## WHAT YOU SHOULD DO
Pull out every line below containing the word "stop".

-=-=-

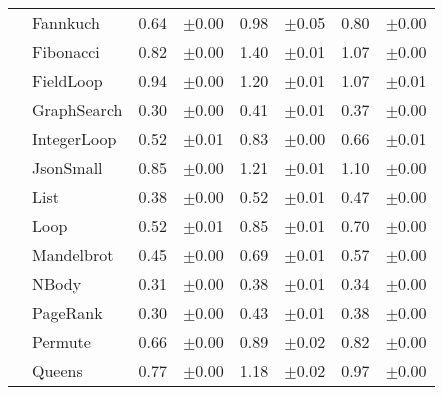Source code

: \begin{tabular}{ll@{\hspace{6pt}}r@{\hspace{3pt}}l@{\hspace{6pt}}r@{\hspace{3pt}}l@{\hspace{6pt}}r@{\hspace{3pt}}l}
 & Fannkuch & 0.64 & \scriptsize\textcolor{gray!60}{$\pm$0.00} & 0.98 & \scriptsize\textcolor{gray!60}{$\pm$0.05} & 0.80 & \scriptsize\textcolor{gray!60}{$\pm$0.00} \\
 & Fibonacci & 0.82 & \scriptsize\textcolor{gray!60}{$\pm$0.00} & 1.40 & \scriptsize\textcolor{gray!60}{$\pm$0.01} & 1.07 & \scriptsize\textcolor{gray!60}{$\pm$0.00} \\
 & FieldLoop & 0.94 & \scriptsize\textcolor{gray!60}{$\pm$0.00} & 1.20 & \scriptsize\textcolor{gray!60}{$\pm$0.01} & 1.07 & \scriptsize\textcolor{gray!60}{$\pm$0.01} \\
 & GraphSearch & 0.30 & \scriptsize\textcolor{gray!60}{$\pm$0.00} & 0.41 & \scriptsize\textcolor{gray!60}{$\pm$0.01} & 0.37 & \scriptsize\textcolor{gray!60}{$\pm$0.00} \\
 & IntegerLoop & 0.52 & \scriptsize\textcolor{gray!60}{$\pm$0.01} & 0.83 & \scriptsize\textcolor{gray!60}{$\pm$0.00} & 0.66 & \scriptsize\textcolor{gray!60}{$\pm$0.01} \\
 & JsonSmall & 0.85 & \scriptsize\textcolor{gray!60}{$\pm$0.00} & 1.21 & \scriptsize\textcolor{gray!60}{$\pm$0.01} & 1.10 & \scriptsize\textcolor{gray!60}{$\pm$0.00} \\
 & List & 0.38 & \scriptsize\textcolor{gray!60}{$\pm$0.00} & 0.52 & \scriptsize\textcolor{gray!60}{$\pm$0.01} & 0.47 & \scriptsize\textcolor{gray!60}{$\pm$0.00} \\
 & Loop & 0.52 & \scriptsize\textcolor{gray!60}{$\pm$0.01} & 0.85 & \scriptsize\textcolor{gray!60}{$\pm$0.01} & 0.70 & \scriptsize\textcolor{gray!60}{$\pm$0.00} \\
 & Mandelbrot & 0.45 & \scriptsize\textcolor{gray!60}{$\pm$0.00} & 0.69 & \scriptsize\textcolor{gray!60}{$\pm$0.01} & 0.57 & \scriptsize\textcolor{gray!60}{$\pm$0.00} \\
 & NBody & 0.31 & \scriptsize\textcolor{gray!60}{$\pm$0.00} & 0.38 & \scriptsize\textcolor{gray!60}{$\pm$0.01} & 0.34 & \scriptsize\textcolor{gray!60}{$\pm$0.00} \\
 & PageRank & 0.30 & \scriptsize\textcolor{gray!60}{$\pm$0.00} & 0.43 & \scriptsize\textcolor{gray!60}{$\pm$0.01} & 0.38 & \scriptsize\textcolor{gray!60}{$\pm$0.00} \\
 & Permute & 0.66 & \scriptsize\textcolor{gray!60}{$\pm$0.00} & 0.89 & \scriptsize\textcolor{gray!60}{$\pm$0.02} & 0.82 & \scriptsize\textcolor{gray!60}{$\pm$0.00} \\
 & Queens & 0.77 & \scriptsize\textcolor{gray!60}{$\pm$0.00} & 1.18 & \scriptsize\textcolor{gray!60}{$\pm$0.02} & 0.97 & \scriptsize\textcolor{gray!60}{$\pm$0.00} \\

\end{tabular}
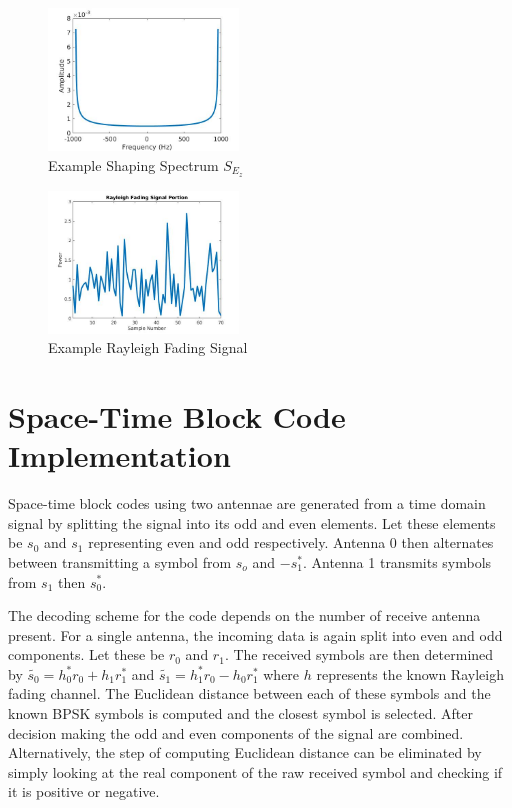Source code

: \documentclass[twocolumn]{article}
\begin{document}
\begin{figure}
    \centering
    \includegraphics[width=0.45\textwidth]{Sez_Plot.jpg}
    \caption{Example Shaping Spectrum $S_{E_z}$}
    \label{fig:my_label}
\end{figure}

\begin{figure}[h]
    \centering
    \includegraphics[width=0.45\textwidth]{Example_Rayleigh.jpg}
    \caption{Example Rayleigh Fading Signal}
    \label{fig:my_label}
\end{figure}

\section{Space-Time Block Code Implementation}

Space-time block codes using two antennae are generated from a time domain signal by splitting the signal into its odd and even elements. Let these elements be $s_0$ and $s_1$ representing even and odd respectively. Antenna 0 then alternates between transmitting a symbol from $s_o$ and $-s_1^*$. Antenna 1 transmits symbols from $s_1$ then $s_0^*$. 

The decoding scheme for the code depends on the number of receive antenna present. For a single antenna, the incoming data is again split into even and odd components. Let these be $r_0$ and $r_1$. The received symbols are then determined by $\tilde{s_0} = h_0^*r_0 + h_1r_1^*$ and  $\tilde{s_1} = h_1^*r_0 - h_0r_1^*$ where $h$ represents the known Rayleigh fading channel. The Euclidean distance between each of these symbols and the known BPSK symbols is computed and the closest symbol is selected. After decision making the odd and even components of the signal are combined. Alternatively, the step of computing Euclidean distance can be eliminated by simply looking at the real component of the raw received symbol and checking if it is positive or negative. 
\end{document}
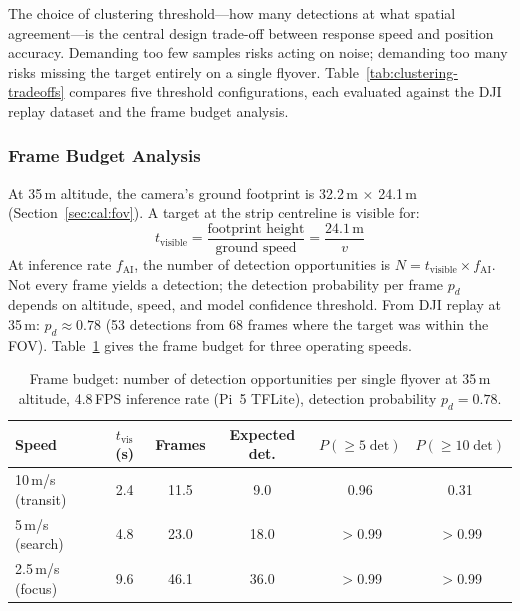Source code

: The choice of clustering threshold---how many detections at what spatial agreement---is the central design trade-off between response speed and position accuracy.  Demanding too few samples risks acting on noise; demanding too many risks missing the target entirely on a single flyover.  Table~\ref{tab:clustering-tradeoffs} compares five threshold configurations, each evaluated against the DJI replay dataset and the frame budget analysis.

\subsubsection{Frame Budget Analysis}\label{sec:frame-budget}

At 35\,m altitude, the camera's ground footprint is 32.2\,m $\times$ 24.1\,m (Section~\ref{sec:cal:fov}).  A target at the strip centreline is visible for:
\begin{equation}
  t_\mathrm{visible} = \frac{\text{footprint height}}{\text{ground speed}} = \frac{24.1\,\text{m}}{v}
\end{equation}
At inference rate $f_\mathrm{AI}$, the number of detection opportunities is $N = t_\mathrm{visible} \times f_\mathrm{AI}$.  Not every frame yields a detection; the detection probability per frame $p_d$ depends on altitude, speed, and model confidence threshold.  From DJI replay at 35\,m: $p_d \approx 0.78$ (53 detections from 68 frames where the target was within the FOV).  Table~\ref{tab:frame-budget} gives the frame budget for three operating speeds.

\begin{table}[htbp]
  \centering
  \caption{Frame budget: number of detection opportunities per single flyover at 35\,m altitude, 4.8\,FPS inference rate (Pi~5 TFLite), detection probability $p_d = 0.78$.}
  \label{tab:frame-budget}
  \begin{tabular}{lccccc}
    \toprule
    \textbf{Speed} & $t_\mathrm{vis}$ (s) & \textbf{Frames} & \textbf{Expected det.} & $P(\geq 5\;\text{det})$ & $P(\geq 10\;\text{det})$ \\
    \midrule
    10\,m/s (transit)   & 2.4  & 11.5 & 9.0  & 0.96 & 0.31 \\
    5\,m/s (search)     & 4.8  & 23.0 & 18.0 & $>$0.99 & $>$0.99 \\
    2.5\,m/s (focus)    & 9.6  & 46.1 & 36.0 & $>$0.99 & $>$0.99 \\
    \bottomrule
  \end{tabular}
\end{table}


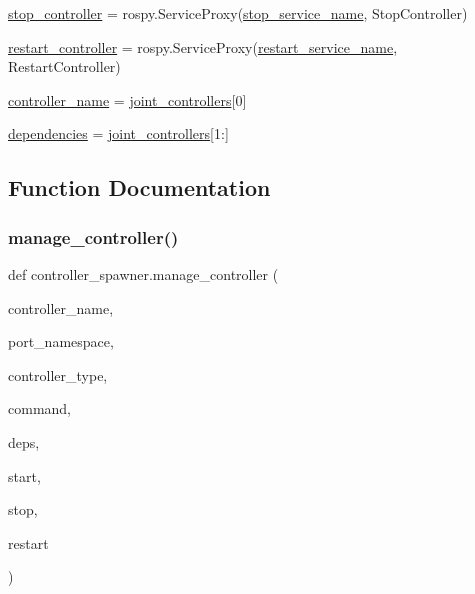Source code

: \begin{DoxyCompactItemize}
\item 
\hyperlink{namespacecontroller__spawner_abb7c023c547b422e17287d367fe0de8e}{stop\+\_\+controller} = rospy.\+Service\+Proxy(\hyperlink{namespacecontroller__spawner_addbe1e6c1654b63878f7d1d23d201d25}{stop\+\_\+service\+\_\+name}, Stop\+Controller)
\item 
\hyperlink{namespacecontroller__spawner_ad1bd5e722a8cd83baf3a907520853c2d}{restart\+\_\+controller} = rospy.\+Service\+Proxy(\hyperlink{namespacecontroller__spawner_ae74db8f9d8ea66394dacfe6b0838e0b9}{restart\+\_\+service\+\_\+name}, Restart\+Controller)
\item 
\hyperlink{namespacecontroller__spawner_a1250390c451d11dbad2361ac6a4d201a}{controller\+\_\+name} = \hyperlink{namespacecontroller__spawner_a4e454e12ceb216c43975a5ad8abee590}{joint\+\_\+controllers}\mbox{[}0\mbox{]}
\item 
\hyperlink{namespacecontroller__spawner_a87f13bb4c1231b1185b29976f98aa894}{dependencies} = \hyperlink{namespacecontroller__spawner_a4e454e12ceb216c43975a5ad8abee590}{joint\+\_\+controllers}\mbox{[}1\+:\mbox{]}
\end{DoxyCompactItemize}


\subsection{Function Documentation}
\mbox{\label{namespacecontroller__spawner_a35e2c94db3e9253a989ac159ad9077c3}} 
\subsubsection{\texorpdfstring{manage\+\_\+controller()}{manage\_controller()}}
{\footnotesize\ttfamily def controller\+\_\+spawner.\+manage\+\_\+controller (\begin{DoxyParamCaption}\item[{}]{controller\+\_\+name,  }\item[{}]{port\+\_\+namespace,  }\item[{}]{controller\+\_\+type,  }\item[{}]{command,  }\item[{}]{deps,  }\item[{}]{start,  }\item[{}]{stop,  }\item[{}]{restart }\end{DoxyParamCaption})}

-=-=-

## PROBLEM SOLUTION
\hyperlink{namespacecontroller__spawner_abb7c023c547b422e17287d367fe0de8e}{stop\+\_\+controller} = rospy.\+Service\+Proxy(\hyperlink{namespacecontroller__spawner_addbe1e6c1654b63878f7d1d23d201d25}{stop\+\_\+service\+\_\+name}, Stop\+Controller)
{\footnotesize\ttfamily def controller\+\_\+spawner.\+manage\+\_\+controller (\begin{DoxyParamCaption}\item[{}]{controller\+\_\+name,  }\item[{}]{port\+\_\+namespace,  }\item[{}]{controller\+\_\+type,  }\item[{}]{command,  }\item[{}]{deps,  }\item[{}]{start,  }\item[{}]{stop,  }\item[{}]{restart }\end{DoxyParamCaption})}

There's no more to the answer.